Bargaining Power of Customers
Looking at the business model of Sirius XM we can easily identify that there are two types of customers: B2B and B2C.
In B2C commerce, the end user of Sirius XM'S devices and services has a higher bargaining power mainly because of the availability of substitutes, low or no cost of switching and leverage of the listener to choose the length of subscription or even the liberty to decide whether to opt for services.
On the B2B side, customers of Sirius XM are auto manufacturers. The company has built strong ties with these auto manufacturers to include Sirius devices as a built-in feature in the vehicles. Approximately 70% of the new cars sold in the US have a built-in Sirius XM radio. In this business style the company has more bargaining power mainly because of its monopoly in the satellite radio industry. However, I think the availability of internet connections in these vehicles will affect the bargaining power to a certain extent.

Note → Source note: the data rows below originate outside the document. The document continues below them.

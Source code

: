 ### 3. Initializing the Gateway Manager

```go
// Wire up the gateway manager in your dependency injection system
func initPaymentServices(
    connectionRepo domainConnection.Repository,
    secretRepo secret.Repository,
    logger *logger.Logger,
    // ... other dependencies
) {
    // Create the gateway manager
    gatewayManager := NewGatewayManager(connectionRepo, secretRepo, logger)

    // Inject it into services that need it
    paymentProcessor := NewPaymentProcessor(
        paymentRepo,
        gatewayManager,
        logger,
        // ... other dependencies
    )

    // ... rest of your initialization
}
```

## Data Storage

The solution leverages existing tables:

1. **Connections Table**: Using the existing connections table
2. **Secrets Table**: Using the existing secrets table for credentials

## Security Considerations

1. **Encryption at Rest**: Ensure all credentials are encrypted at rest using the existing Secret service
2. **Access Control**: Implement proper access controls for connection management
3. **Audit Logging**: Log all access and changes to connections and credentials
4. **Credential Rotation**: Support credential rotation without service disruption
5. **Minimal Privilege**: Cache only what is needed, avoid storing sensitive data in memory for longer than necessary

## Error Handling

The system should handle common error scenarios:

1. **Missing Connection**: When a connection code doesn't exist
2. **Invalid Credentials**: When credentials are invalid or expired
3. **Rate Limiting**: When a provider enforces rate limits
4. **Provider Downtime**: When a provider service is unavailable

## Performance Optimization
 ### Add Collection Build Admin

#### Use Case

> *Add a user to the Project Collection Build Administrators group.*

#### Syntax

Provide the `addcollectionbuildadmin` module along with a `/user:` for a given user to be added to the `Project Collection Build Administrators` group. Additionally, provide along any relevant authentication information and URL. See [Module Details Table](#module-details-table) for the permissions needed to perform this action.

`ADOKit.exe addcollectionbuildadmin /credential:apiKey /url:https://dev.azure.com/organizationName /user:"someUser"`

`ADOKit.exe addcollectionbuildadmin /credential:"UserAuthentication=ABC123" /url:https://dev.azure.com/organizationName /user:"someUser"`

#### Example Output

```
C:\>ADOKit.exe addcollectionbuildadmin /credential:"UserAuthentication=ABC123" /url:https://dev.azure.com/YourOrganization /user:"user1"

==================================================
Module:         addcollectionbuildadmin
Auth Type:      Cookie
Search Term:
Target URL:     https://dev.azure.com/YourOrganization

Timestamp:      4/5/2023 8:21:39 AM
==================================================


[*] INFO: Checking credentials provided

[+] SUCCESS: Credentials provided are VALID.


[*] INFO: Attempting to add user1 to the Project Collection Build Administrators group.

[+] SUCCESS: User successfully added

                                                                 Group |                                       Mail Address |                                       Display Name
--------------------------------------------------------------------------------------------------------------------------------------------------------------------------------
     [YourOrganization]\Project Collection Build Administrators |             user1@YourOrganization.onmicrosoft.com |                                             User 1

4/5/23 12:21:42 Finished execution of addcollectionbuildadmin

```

I think there is just one way for Sirius XM to decrease the bargaining power of its customers and that is to properly differentiate its products and services. The company has committed a large amount of capital to the production of unique content and to build its capability in the field of connected vehicles which will offer a lead over competitors.
Bargaining Power of Suppliers
Sirius XM has several suppliers ranging from electronic component providers to the content developers and most importantly the celebrities. After the merger of Sirius and XM, the bargaining power of manufacturers decreased as the combined company now has the ability to push material prices down. On the other hand I think celebrities like Howard Stern, Oprah Winfrey and other popular radio stars still have a higher bargaining position.
Because of the Digital Millennium Copyright Act, most streaming music service providers like Pandora and Spotify pay approximately 50 percent of their revenue to the agency called SoundExchange to license songs on a per-performance basis. Sirius XM only pays 8 percent of its revenue for song licensing. Moreover the company has signed a deal with regulators that will allow the company to purchase the license for not more than 11% of their revenues till 2017. In comparison to internet and satellite based radio, traditional radio services do not pay anything to SoundExchange.
After applying the lens of Porter's five forces, we can conclude that Sirius XM has a low threat of new entrants mainly due to the high setup costs of a satellite infrastructure. The company faces the large threat of substitutes from other industries but the steps it has taken will help the company to sustain and grow in coming periods and its collaboration with suppliers and auto manufacturers will help to expand the current distribution network.
Moreover, in my previous article I highlighted the fact that the company's future prospects are bright. Number crunching also supported the conclusion as it was revealed that the stock is currently undervalued. Therefore, considering all the facts, I recommend buying stocks in Sirius.